If you’re not continually monitoring and managing the customer experience in your business, you have a hole in your risk management strategy. Your customers are your biggest asset, but when they’re not satisfied they can become a liability.
For example, if you don’t manage customer expectations at a high level, you can end up with frustrated, disappointed, or even angry customers. This will ultimately lead to diminished trust and negative reviews, which may influence others.
Nothing presents more risk to your business than a large group of angry customers with social influence. If you want a solid risk management plan, you need to think about how the customer experience fits in your risk management framework.
What is a risk management strategy?
According to Workiva, a strong risk management strategy includes managing both internal and external risks like technological changes, competitive pressure, legal and regulatory change, stakeholder pressure, and more. You can manage strategic risk by having a clearly defined business strategy and objectives, establishing KPIs, identifying risks that can vary your performance, and staying on top of monitoring and reporting to mitigate risk as it occurs. An effective strategic risk management framework will prioritize understanding the risks that your business faces to take the necessary steps to protect your assets and your business.
All of the factors listed above directly impact the customer experience in the sense of how well business operations flow. For example, staying on top of regulatory changes in your industry is critical for managing strategic risk because if you neglect this, you could be shut down and unable to operate. If that happens, your customers will have no choice but to do business with your competitors. Having a nimble risk management software can assist in monitoring risk and help keep your business up-to-date with regulatory filing requirements.
Risk management is important in every industry
Every business needs a risk management strategy, but it will look different depending on the industry. For example, companies with a board need to center the objective for board reporting on improving business management rather than a task to check off a list. A board needs to know about the significant risks, but so does the executive management team. Having a risk management software solution can help facilitate board & investor reporting with the most up-to-date version of your data.
In other industries, a SOX risk analysis is essential to assess how well an organization manages internal controls to create visibility for shareholders.
No matter how your business approaches risk management, it’s going to impact your customers. Whether that’s positive or negative will depend on how you prioritize potential risks. However, managing customer expectations is one risk management strategy that applies to every business.
Tips for mitigating risk through the customer experience
Risk mitigation is something all top performing companies cultivate at every level in their organization. Don’t forget to apply this to the customer experience.
Communication will go a long way to preserve trust between you and your customers, supplies, and key stakeholders. For instance, if supplies are short and demand is high, make that known to manage your customers’ expectations with integrated risk reporting. Don’t wait to tell them until the last minute when you can’t fulfill their order. Plan ahead and communicate potential incoming risks long before something becomes an issue.
2. Be generous
Almost nobody will be dissatisfied when a business goes above and beyond in their generosity. For example, if you run a retail store and someone wants to return a defective item, once you have proof that the item is defective, let them keep the item and issue a refund or exchange. Customers will appreciate not having to go to the post office to make a return.
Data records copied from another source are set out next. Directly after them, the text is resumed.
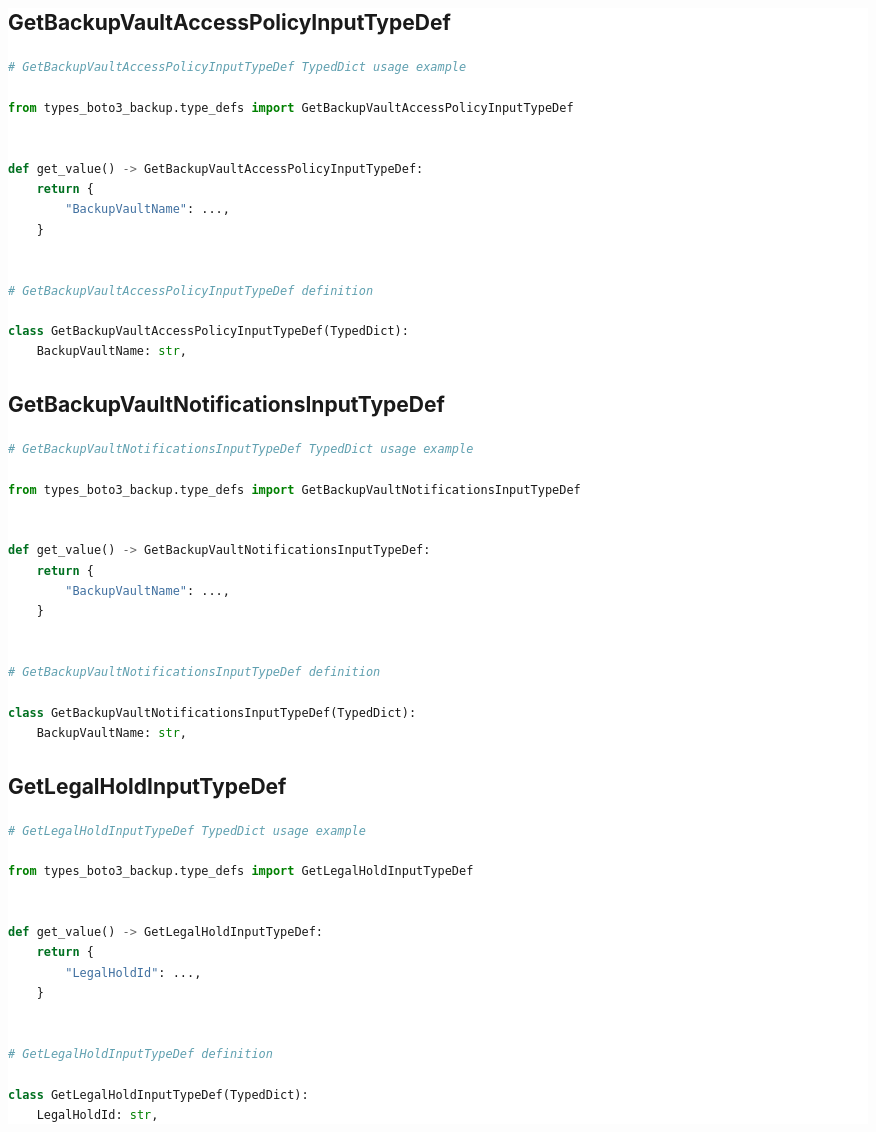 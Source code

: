 
## GetBackupVaultAccessPolicyInputTypeDef

```python
# GetBackupVaultAccessPolicyInputTypeDef TypedDict usage example

from types_boto3_backup.type_defs import GetBackupVaultAccessPolicyInputTypeDef


def get_value() -> GetBackupVaultAccessPolicyInputTypeDef:
    return {
        "BackupVaultName": ...,
    }


# GetBackupVaultAccessPolicyInputTypeDef definition

class GetBackupVaultAccessPolicyInputTypeDef(TypedDict):
    BackupVaultName: str,
```


## GetBackupVaultNotificationsInputTypeDef

```python
# GetBackupVaultNotificationsInputTypeDef TypedDict usage example

from types_boto3_backup.type_defs import GetBackupVaultNotificationsInputTypeDef


def get_value() -> GetBackupVaultNotificationsInputTypeDef:
    return {
        "BackupVaultName": ...,
    }


# GetBackupVaultNotificationsInputTypeDef definition

class GetBackupVaultNotificationsInputTypeDef(TypedDict):
    BackupVaultName: str,
```


## GetLegalHoldInputTypeDef

```python
# GetLegalHoldInputTypeDef TypedDict usage example

from types_boto3_backup.type_defs import GetLegalHoldInputTypeDef


def get_value() -> GetLegalHoldInputTypeDef:
    return {
        "LegalHoldId": ...,
    }


# GetLegalHoldInputTypeDef definition

class GetLegalHoldInputTypeDef(TypedDict):
    LegalHoldId: str,
```
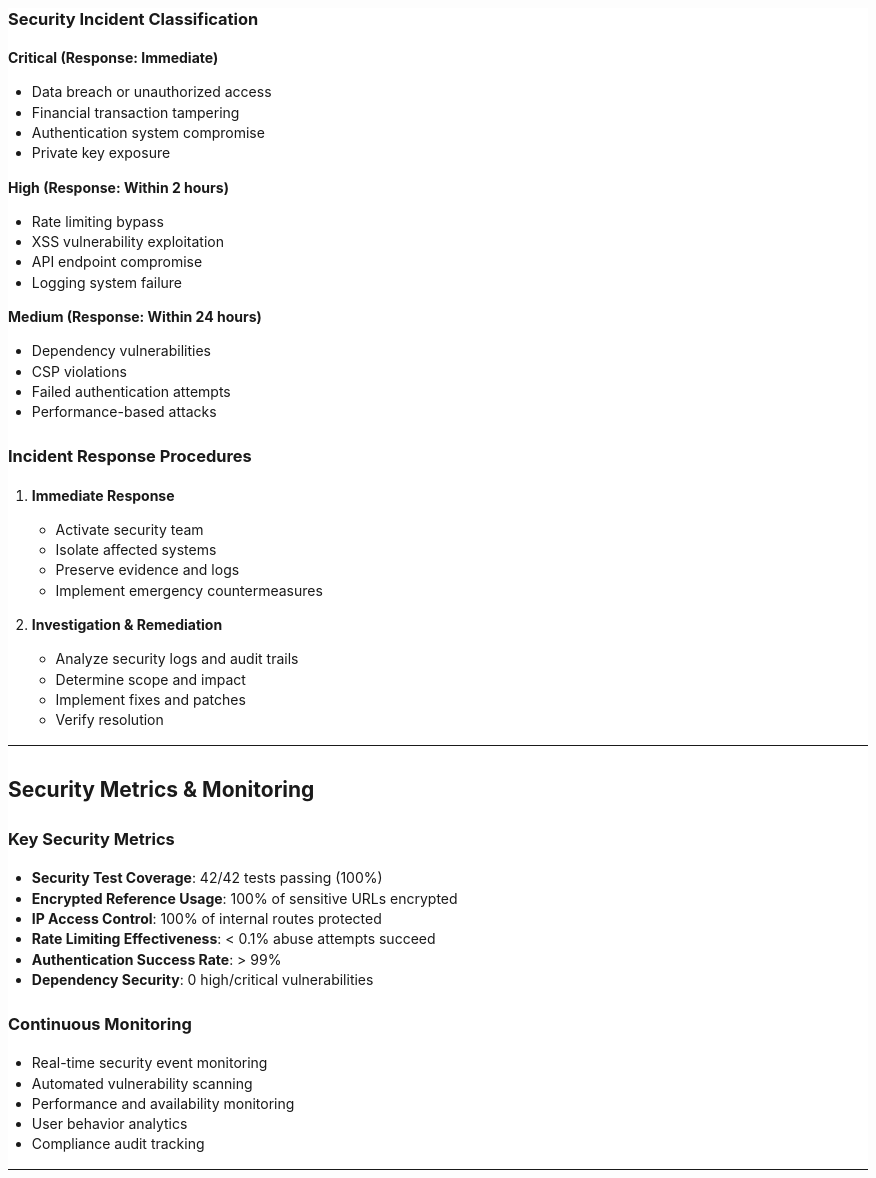 ### Security Incident Classification

**Critical (Response: Immediate)**
- Data breach or unauthorized access
- Financial transaction tampering
- Authentication system compromise
- Private key exposure

**High (Response: Within 2 hours)**
- Rate limiting bypass
- XSS vulnerability exploitation
- API endpoint compromise
- Logging system failure

**Medium (Response: Within 24 hours)**
- Dependency vulnerabilities
- CSP violations
- Failed authentication attempts
- Performance-based attacks

### Incident Response Procedures

1. **Immediate Response**
   - Activate security team
   - Isolate affected systems
   - Preserve evidence and logs
   - Implement emergency countermeasures

2. **Investigation & Remediation**
   - Analyze security logs and audit trails
   - Determine scope and impact
   - Implement fixes and patches
   - Verify resolution

---

## Security Metrics & Monitoring

### Key Security Metrics
- **Security Test Coverage**: 42/42 tests passing (100%)
- **Encrypted Reference Usage**: 100% of sensitive URLs encrypted
- **IP Access Control**: 100% of internal routes protected
- **Rate Limiting Effectiveness**: < 0.1% abuse attempts succeed
- **Authentication Success Rate**: > 99%
- **Dependency Security**: 0 high/critical vulnerabilities

### Continuous Monitoring
- Real-time security event monitoring
- Automated vulnerability scanning
- Performance and availability monitoring
- User behavior analytics
- Compliance audit tracking

--- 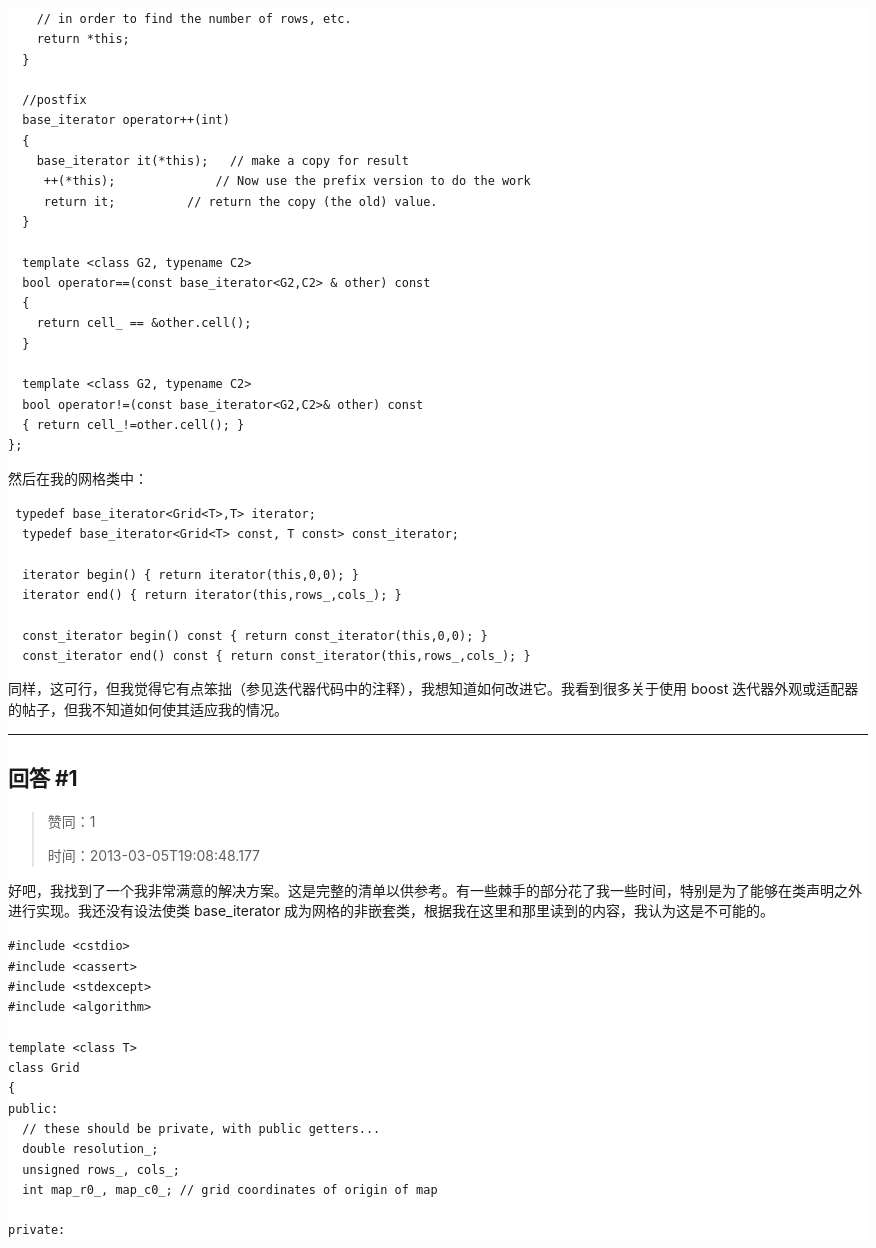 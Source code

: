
```
    // in order to find the number of rows, etc.
    return *this;
  }

  //postfix
  base_iterator operator++(int)
  {
    base_iterator it(*this);   // make a copy for result
     ++(*this);              // Now use the prefix version to do the work
     return it;          // return the copy (the old) value.
  }

  template <class G2, typename C2>
  bool operator==(const base_iterator<G2,C2> & other) const
  {
    return cell_ == &other.cell();
  }

  template <class G2, typename C2>
  bool operator!=(const base_iterator<G2,C2>& other) const
  { return cell_!=other.cell(); }
}; 
```

然后在我的网格类中：

```
 typedef base_iterator<Grid<T>,T> iterator;
  typedef base_iterator<Grid<T> const, T const> const_iterator;

  iterator begin() { return iterator(this,0,0); }
  iterator end() { return iterator(this,rows_,cols_); }

  const_iterator begin() const { return const_iterator(this,0,0); }
  const_iterator end() const { return const_iterator(this,rows_,cols_); } 
```

同样，这可行，但我觉得它有点笨拙（参见迭代器代码中的注释），我想知道如何改进它。我看到很多关于使用 boost 迭代器外观或适配器的帖子，但我不知道如何使其适应我的情况。

* * *

## 回答 #1

> 赞同：1
> 
> 时间：2013-03-05T19:08:48.177

好吧，我找到了一个我非常满意的解决方案。这是完整的清单以供参考。有一些棘手的部分花了我一些时间，特别是为了能够在类声明之外进行实现。我还没有设法使类 base_iterator 成为网格的非嵌套类，根据我在这里和那里读到的内容，我认为这是不可能的。

```
#include <cstdio>
#include <cassert>
#include <stdexcept>
#include <algorithm>

template <class T>
class Grid
{
public:
  // these should be private, with public getters...
  double resolution_;
  unsigned rows_, cols_;
  int map_r0_, map_c0_; // grid coordinates of origin of map

private:
```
The same goes for people who aren’t satisfied with their purchase. Let them keep whatever they purchased and issue a refund, no questions asked. This is easier with digital goods, but if you can’t easily resell a returned product, don’t ask customers to mail it back.
3. Be concerned with your reputation
Not caring what others think isn’t a wise business strategy. Don’t ignore negative sentiment about your business. You might think there are enough positive comments about you online to override the negative, but not everyone will see both sides. Some people might do a quick Google search, see negative reviews, and run to your competitor.
Always have some kind of reputation management strategy in place, even if it’s only to boost positive comments by interacting with customers on social media. If you find negative comments or reviews, be sure to respond to all of them. However, avoid justifying or defending your business and instead, seek to resolve each person’s complaint to their satisfaction.
Build trust with your customers to reduce risk
Last, but not least, embed the values of top-notch customer service into your operations at every level. This is the most efficient way to manage risks related to customer satisfaction and trust. The most effective way to mitigate risk is to maintain trust and data transparency, which requires putting your customers and stakeholders first and communicating potential risks as they arise.